Dancely

ResponsibilitiesPose Landmark Integration, Feedback System Design, API Integration
Pose Comparison with LLM interpreted feedback for movement-based disciplines

Project Description

I architected API integration and synchronization for Dancely in a team of 4 during the AI ATL Hackathon. Dancely is a video comparison platform built during the AI ATL Hackathon designed to improve learning in movement-based disciplines such as dance or martial arts. Users are expected to provide 2 videos: one instructor and one learner. The system estimates key body landmarks using Google’s Pose Landmark Detection library, compares actions through Dynamic Time Warping, and provides actionable feedback to highlight errors and suggest improvements.

The platform outputs

  • Side-by-side videos with annotated body position points
  • A synchronized timeline linking key moments.
  • Feedback cards highlighting areas of improvement based on pose deviations.

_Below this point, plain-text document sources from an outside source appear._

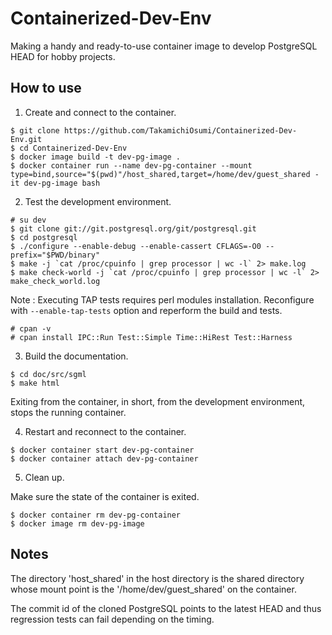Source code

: # Containerized-Dev-Env

Making a handy and ready-to-use container image to develop PostgreSQL HEAD for hobby projects.

## How to use

1. Create and connect to the container.

```console
$ git clone https://github.com/TakamichiOsumi/Containerized-Dev-Env.git
$ cd Containerized-Dev-Env
$ docker image build -t dev-pg-image .
$ docker container run --name dev-pg-container --mount type=bind,source="$(pwd)"/host_shared,target=/home/dev/guest_shared -it dev-pg-image bash
```

2. Test the development environment.

```console
# su dev
$ git clone git://git.postgresql.org/git/postgresql.git
$ cd postgresql
$ ./configure --enable-debug --enable-cassert CFLAGS=-O0 --prefix="$PWD/binary"
$ make -j `cat /proc/cpuinfo | grep processor | wc -l` 2> make.log
$ make check-world -j `cat /proc/cpuinfo | grep processor | wc -l` 2> make_check_world.log
```

Note : Executing TAP tests requires perl modules installation. Reconfigure with `--enable-tap-tests` option and reperform the build and tests.
```console
# cpan -v
# cpan install IPC::Run Test::Simple Time::HiRest Test::Harness
```

3. Build the documentation.

```console
$ cd doc/src/sgml
$ make html
```

Exiting from the container, in short, from the development environment, stops the running container.

4. Restart and reconnect to the container.

```console
$ docker container start dev-pg-container
$ docker container attach dev-pg-container
```

5. Clean up.

Make sure the state of the container is exited.

```console
$ docker container rm dev-pg-container
$ docker image rm dev-pg-image
```

## Notes

The directory 'host_shared' in the host directory is the shared directory whose mount point is the '/home/dev/guest_shared' on the container.

The commit id of the cloned PostgreSQL points to the latest HEAD and thus regression tests can fail depending on the timing.
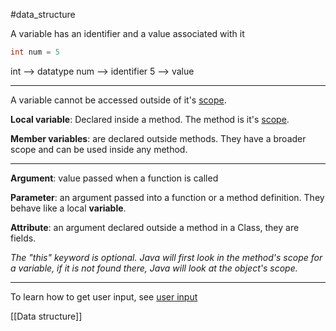 #data_structure 

A variable has an identifier and a value associated with it

```java
int num = 5
```

int --> datatype
num --> identifier
5 --> value

----

A variable cannot be accessed outside of it's [scope](Scope.md).

**Local variable**: Declared inside a method. The method is it's [scope](Scope.md).

**Member variables**: are declared outside methods. They have a broader scope and can be used inside any method.

-------

**Argument**: value passed when a function is called

**Parameter**: an argument passed into a function or a method definition. They behave like a local **variable**.

**Attribute**: an argument declared outside a method in a Class, they are fields.

*The "this" keyword is optional. Java will first look in the method's scope for a variable, if it is not found there, Java will look at the object's scope.*

-------------

To learn how to get user input, see [user input](<theory/User%20input.md>)

[[Data structure]]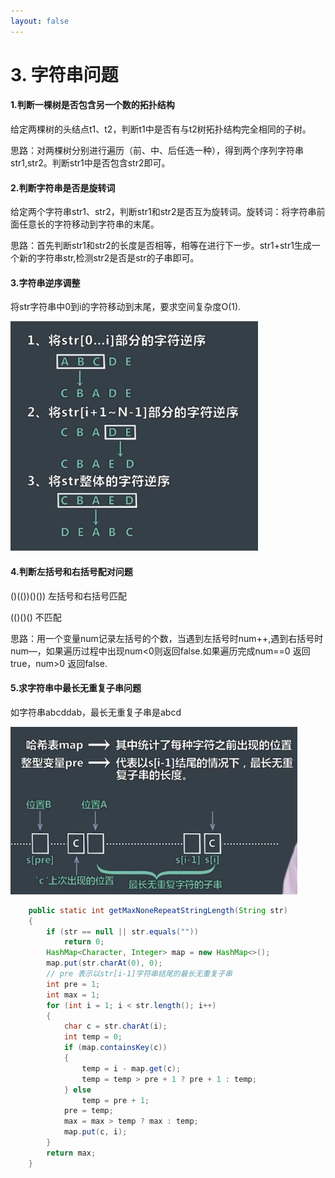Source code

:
 ```yaml
---
layout: false
---
```






# 3. 字符串问题

#### 1.判断一棵树是否包含另一个数的拓扑结构

给定两棵树的头结点t1、t2，判断t1中是否有与t2树拓扑结构完全相同的子树。

思路：对两棵树分别进行遍历（前、中、后任选一种），得到两个序列字符串str1,str2。判断str1中是否包含str2即可。



#### 2.判断字符串是否是旋转词

给定两个字符串str1、str2，判断str1和str2是否互为旋转词。旋转词：将字符串前面任意长的字符移动到字符串的末尾。

思路：首先判断str1和str2的长度是否相等，相等在进行下一步。str1+str1生成一个新的字符串str,检测str2是否是str的子串即可。

#### 3.字符串逆序调整

将str字符串中0到i的字符移动到末尾，要求空间复杂度O(1).

![](../pic/pic7.png)

#### 4.判断左括号和右括号配对问题

()(())()())  左括号和右括号匹配

(()()()   不匹配

思路：用一个变量num记录左括号的个数，当遇到左括号时num++,遇到右括号时num—，如果遍历过程中出现num\<0则返回false.如果遍历完成num==0 返回true，num\>0 返回false.



#### 5.求字符串中最长无重复子串问题

如字符串abcddab，最长无重复子串是abcd

![](../pic/pic8.png)

```java
	public static int getMaxNoneRepeatStringLength(String str)
	{
		if (str == null || str.equals(""))
			return 0;
		HashMap<Character, Integer> map = new HashMap<>();
		map.put(str.charAt(0), 0);
		// pre 表示以str[i-1]字符串结尾的最长无重复子串
		int pre = 1;
		int max = 1;
		for (int i = 1; i < str.length(); i++)
		{
			char c = str.charAt(i);
			int temp = 0;
			if (map.containsKey(c))
			{
				temp = i - map.get(c);
				temp = temp > pre + 1 ? pre + 1 : temp;
			} else
				temp = pre + 1;
			pre = temp;
			max = max > temp ? max : temp;
			map.put(c, i);
		}
		return max;
	}
```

This page will go over the system I developed to synchronize movements to isolate errors thereby improving feedback consistency.

Dynamic Time Warping
- How it works and Why its Used

Dynamic Time Warping (DTW) is a technique used in time series analysis to measure similarity between two sequences of data that may vary in speed or length. It is often used in speech recognition, online signature recognition and in finance. Unlike static frame-by-frame comparison, DTW captures temporal information by accounting for variations in speed and sequence length, which makes it especially useful in our application.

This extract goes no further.